Lufthansa drops plan to buy Air Berlin's Niki as European Union digs in
- Author: Eleanor Harrison Dec 14, 2017,
Dec 14, 2017, 3:27
Air Berlin had already warned that Lufthansa's was the only "viable" bid for Niki and that the carrier would have to file for bankruptcy if the European Commission failed to clear the acquisition before 21 December.
The European Commission "has clearly indicated that an acquisition of Niki and its integration into the Eurowings group would now not be approved", even with previous concessions on takeoff and landing times, Lufthansa said. It will instead focus on submitting revised concessions to the Commission with a view to completing its acquisition of another Air Berlin unit, LGW.
The administrators said on Tuesday British Airways' parent IAG was no longer interested and talks with Thomas Cook had not yet resulted in a viable deal. The Commission said it would now limit its review to LGW.
The decision came after the European Commission said last week that it had "deep competition concerns" about the Frankfurt-based carrier's plan to buy of 81 aircraft from Air Berlin's 140-plane fleet plus Niki for 210 million euros ($250 million).
Shares in Easyjet were down 0.1% at 1,438.00 pence Tuesday.
Lufthansa said on Wednesday it still meant to pursue growth plans for its Eurowings budget subsidiary and would apply for any Niki slots that become free in the event of an insolvency.
Lufthansa had said it would now stop financing the airline, which it had been keeping afloat with about 10 million euros a week since August, Bloomberg News reported.
Niki Lauda said he was interested in buying the airline back.

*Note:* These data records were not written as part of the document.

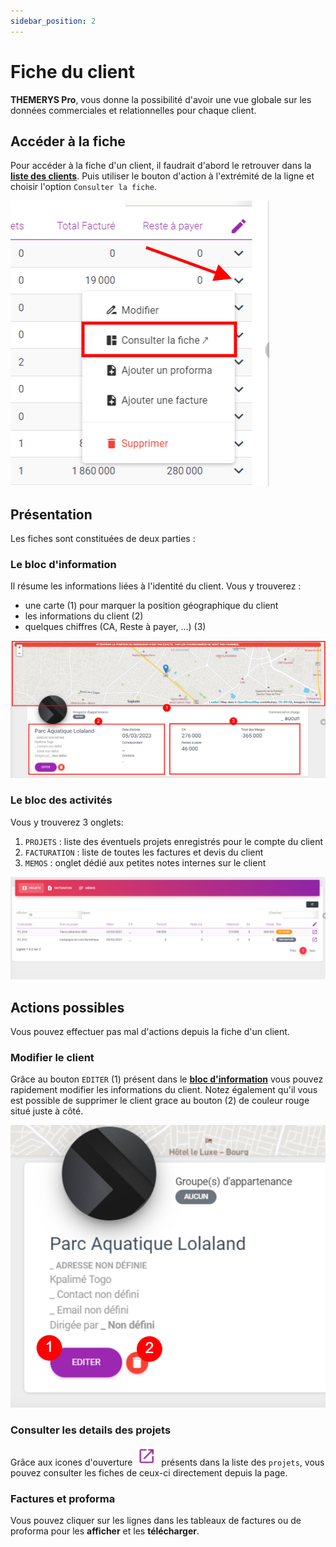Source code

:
 ```yaml
---
sidebar_position: 2
---
```


# Fiche du client
**THEMERYS Pro**, vous donne la possibilité d'avoir une vue globale sur les données commerciales et relationnelles pour chaque client.

## Accéder à la fiche
Pour accéder à la fiche d'un client, il faudrait d'abord le retrouver dans la **[liste des clients](./liste-clients#accéder-à-la-liste)**.
Puis utiliser le bouton d'action à l'extrémité de la ligne et choisir l'option `Consulter la fiche`.

![img alt](/img/fiche-client-goto.png)

## Présentation
Les fiches sont constituées de deux parties :

### Le bloc d'information
Il résume les informations liées à l'identité du client. Vous y trouverez :
- une carte (1) pour marquer la position géographique du client
- les informations du client (2)
- quelques chiffres (CA, Reste à payer, ...) (3)

![img alt](/img/fiche-client-bloc-info.png)

### Le bloc des activités
Vous y trouverez 3 onglets: 

1. `PROJETS` : liste des éventuels projets enregistrés pour le compte du client
2. `FACTURATION` : liste de toutes les factures et devis du client
3. `MEMOS` : onglet dédié aux petites notes internes sur le client

![img alt](/img/fiche-client-bloc-activite.png)

## Actions possibles
Vous pouvez effectuer pas mal d'actions depuis la fiche d'un client.

### Modifier le client
Grâce au bouton `EDITER` (1) présent dans le **[bloc d'information](#le-bloc-dinformation)** vous pouvez rapidement modifier les informations du client.
Notez également qu'il vous est possible de supprimer le client grace au bouton (2) de couleur rouge situé juste à côté.

![img alt](/img/fiche-client-editer.png)

### Consulter les details des projets
Grâce aux icones d'ouverture ![img alt](/img/dashboard-icon-open.png) présents dans la liste des `projets`, vous pouvez consulter les fiches
de ceux-ci directement depuis la page.

### Factures et proforma
Vous pouvez cliquer sur les lignes dans les tableaux de factures ou de proforma pour les **afficher** et les **télécharger**.

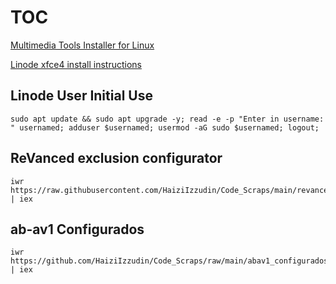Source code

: # TOC

[Multimedia Tools Installer for Linux](https://github.com/HaiziIzzudin/reference-garbage-scripts/blob/main/multimedia-tools-installer-linux.md)

[Linode xfce4 install instructions](https://github.com/HaiziIzzudin/reference-garbage-scripts/blob/main/Linode%20xfceDE%20install%20instructions.md)


## Linode User Initial Use
```
sudo apt update && sudo apt upgrade -y; read -e -p "Enter in username: " usernamed; adduser $usernamed; usermod -aG sudo $usernamed; logout;
```



## ReVanced exclusion configurator
```
iwr https://raw.githubusercontent.com/HaiziIzzudin/Code_Scraps/main/revanced%20script.ps1 | iex
```

## ab-av1 Configurados
```
iwr https://github.com/HaiziIzzudin/Code_Scraps/raw/main/abav1_configurados.ps1 | iex
```
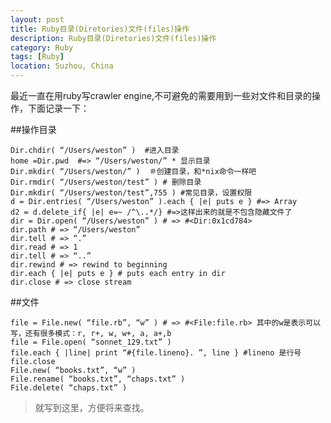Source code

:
 ```yaml
---
layout: post
title: Ruby目录(Diretories)文件(files)操作
description: Ruby目录(Diretories)文件(files)操作
category: Ruby
tags: [Ruby]
location: Suzhou, China
---
```

最近一直在用ruby写crawler engine,不可避免的需要用到一些对文件和目录的操作，下面记录一下：

##操作目录

	Dir.chdir( “/Users/weston” )  #进入目录
	home =Dir.pwd  #=> “/Users/weston/” * 显示目录
	Dir.mkdir( “/Users/weston/” )  ＃创建目录，和*nix命令一样吧
	Dir.rmdir( “/Users/weston/test” ) # 删除目录
	Dir.mkdir( “/Users/weston/test”,755 ) #常见目录，设置权限
	d = Dir.entries( “/Users/weston” ).each { |e| puts e } #=> Array
	d2 = d.delete_if{ |e| e=~ /^\..*/} #=>这样出来的就是不包含隐藏文件了
	dir = Dir.open( “/Users/weston” ) # => #<Dir:0x1cd784>
	dir.path # => “/Users/weston”
	dir.tell # => “.”
	dir.read # => 1
	dir.tell # => “..”
	dir.rewind # => rewind to beginning
	dir.each { |e| puts e } # puts each entry in dir
	dir.close # => close stream

##文件

	file = File.new( “file.rb”, “w” ) # => #<File:file.rb> 其中的w是表示可以写，还有很多模式：r, r+, w, w+, a, a+,b
	file = File.open( “sonnet_129.txt” )
	file.each { |line| print “#{file.lineno}. ”, line } #lineno 是行号
	file.close
	File.new( “books.txt”, “w” )
	File.rename( “books.txt”, “chaps.txt” )
	File.delete( “chaps.txt” )

> 就写到这里，方便将来查找。
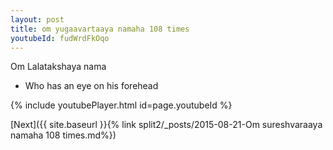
 ```yaml
---
layout: post
title: om yugaavartaaya namaha 108 times
youtubeId: fudWrdFkOqo
---
```

 
 
Om Lalatakshaya nama 
 
 -  Who has an eye on his forehead 
 
  
 
  
 
 
 
 
 
 


{% include youtubePlayer.html id=page.youtubeId %}
 
[Next]({{ site.baseurl }}{% link  split2/_posts/2015-08-21-Om sureshvaraaya namaha 108 times.md%})
 
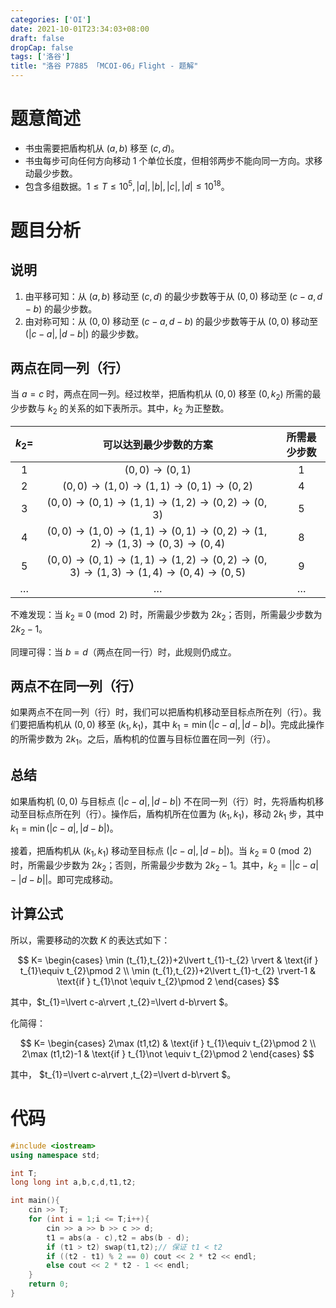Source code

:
 ```yaml
---
categories: ['OI']
date: 2021-10-01T23:34:03+08:00
draft: false
dropCap: false
tags: ['洛谷']
title: "洛谷 P7885 「MCOI-06」Flight - 题解"
---
```


# 题意简述

- 书虫需要把盾构机从 $(a,b)$ 移至 $(c,d)$。
- 书虫每步可向任何方向移动 $1$ 个单位长度，但相邻两步不能向同一方向。求移动最少步数。
- 包含多组数据。$1\leq T\leq 10^{5},\lvert a\rvert,\lvert b\rvert,\lvert c\rvert,\lvert d\rvert\leq 10^{18}$。

# 题目分析

## 说明

1. 由平移可知：从 $(a,b)$ 移动至 $(c,d)$ 的最少步数等于从 $(0,0)$ 移动至 $(c-a,d-b)$ 的最少步数。
2. 由对称可知：从 $(0,0)$ 移动至 $(c-a,d-b)$ 的最少步数等于从 $(0,0)$ 移动至 $(\lvert c-a\rvert ,\lvert d-b\rvert )$ 的最少步数。

## 两点在同一列（行）

当 $a=c$ 时，两点在同一列。经过枚举，把盾构机从 $(0,0)$ 移至 $(0,k_{2})$ 所需的最少步数与 $k_{2}$ 的关系的如下表所示。其中，$k_{2}$ 为正整数。

| $k_{2}=$ | 可以达到最少步数的方案 | 所需最少步数 |
| :----------: | :----------: | :----------: |
| $1$ | $(0,0)\rightarrow (0,1)$ | $1$ |
| $2$ | $(0,0)\rightarrow (1,0)\rightarrow (1,1)\rightarrow (0,1)\rightarrow (0,2)$ | $4$ |
| $3$ | $(0,0)\rightarrow (0,1)\rightarrow (1,1)\rightarrow (1,2)\rightarrow (0,2)\rightarrow (0,3)$ | $5$ |
| $4$ | $(0,0)\rightarrow (1,0)\rightarrow (1,1)\rightarrow (0,1)\rightarrow (0,2)\rightarrow (1,2)\rightarrow (1,3)\rightarrow (0,3)\rightarrow(0,4)$ | $8$ |
| $5$ | $(0,0)\rightarrow (0,1)\rightarrow (1,1)\rightarrow (1,2)\rightarrow (0,2)\rightarrow (0,3)\rightarrow (1,3)\rightarrow (1,4)\rightarrow (0,4)\rightarrow (0,5)$ | $9$ |
| $\dotsc$ | $\dotsc$ | $\dotsc$ |

不难发现：当 $k_{2}\equiv 0\pmod 2$ 时，所需最少步数为 $2k_{2}$；否则，所需最少步数为 $2k_{2}-1$。

同理可得：当 $b=d$（两点在同一行）时，此规则仍成立。

## 两点不在同一列（行）

如果两点不在同一列（行）时，我们可以把盾构机移动至目标点所在列（行）。我们要把盾构机从 $(0,0)$ 移至 $(k_{1},k_{1})$，其中 $k_{1}=\min (\lvert c-a\rvert ,\lvert d-b\rvert )$。完成此操作的所需步数为 $2k_{1}$。之后，盾构机的位置与目标位置在同一列（行）。

## 总结

如果盾构机 $(0,0)$ 与目标点 $(\lvert c-a\rvert ,\lvert d-b\rvert )$ 不在同一列（行）时，先将盾构机移动至目标点所在列（行）。操作后，盾构机所在位置为 $(k_{1},k_{1})$，移动 $2k_{1}$ 步，其中 $k_{1}=\min (\lvert c-a\rvert ,\lvert d-b\rvert )$。

接着，把盾构机从 $(k_{1},k_{1})$ 移动至目标点 $(\lvert c-a\rvert ,\lvert d-b\rvert )$。当 $k_{2}\equiv 0\pmod 2$ 时，所需最少步数为 $2k_{2}$；否则，所需最少步数为 $2k_{2}-1$。其中，$k_{2}=\lvert \lvert c-a\rvert -\lvert d-b\rvert \rvert$。即可完成移动。

## 计算公式

所以，需要移动的次数 $K$ 的表达式如下：

$$
K=
\begin{cases}
   \min (t_{1},t_{2})+2\lvert t_{1}-t_{2} \rvert & \text{if } t_{1}\equiv t_{2}\pmod 2 \\
   \min (t_{1},t_{2})+2\lvert t_{1}-t_{2} \rvert-1 & \text{if } t_{1}\not \equiv t_{2}\pmod 2
\end{cases}
$$

其中，$t_{1}=\lvert c-a\rvert ,t_{2}=\lvert d-b\rvert $。

化简得：

$$
K=
\begin{cases}
   2\max (t1,t2) & \text{if } t_{1}\equiv t_{2}\pmod 2 \\
   2\max (t1,t2)-1 & \text{if } t_{1}\not \equiv t_{2}\pmod 2
\end{cases}
$$

其中，
$t_{1}=\lvert c-a\rvert ,t_{2}=\lvert d-b\rvert $。

# 代码

```cpp
#include <iostream>
using namespace std;

int T;
long long int a,b,c,d,t1,t2;

int main(){
    cin >> T;
    for (int i = 1;i <= T;i++){
        cin >> a >> b >> c >> d;
        t1 = abs(a - c),t2 = abs(b - d);
        if (t1 > t2) swap(t1,t2);// 保证 t1 < t2
        if ((t2 - t1) % 2 == 0) cout << 2 * t2 << endl;
        else cout << 2 * t2 - 1 << endl;
    }
    return 0;
}
```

Its aircraft were kept aloft, until being grounded in October, by an emergency loan of 150 million euro ($175 million) from the German government while it negotiated the sale of its assets.
"Due to the unexpected loss of proceeds from the Niki sale, KfW's loan to Air Berlin guaranteed by the federal government may only be partially repaid", it adds.
Easyjet proposed to acquire certain assets and rights held by Air Berlin as part of its previous operations at Berlin Tegel airport, including landing and take-off permission at a specific date and time at Tegel airport and at some destination airports, according to an EU?statement. That would leave the German government almost 100 million euros short.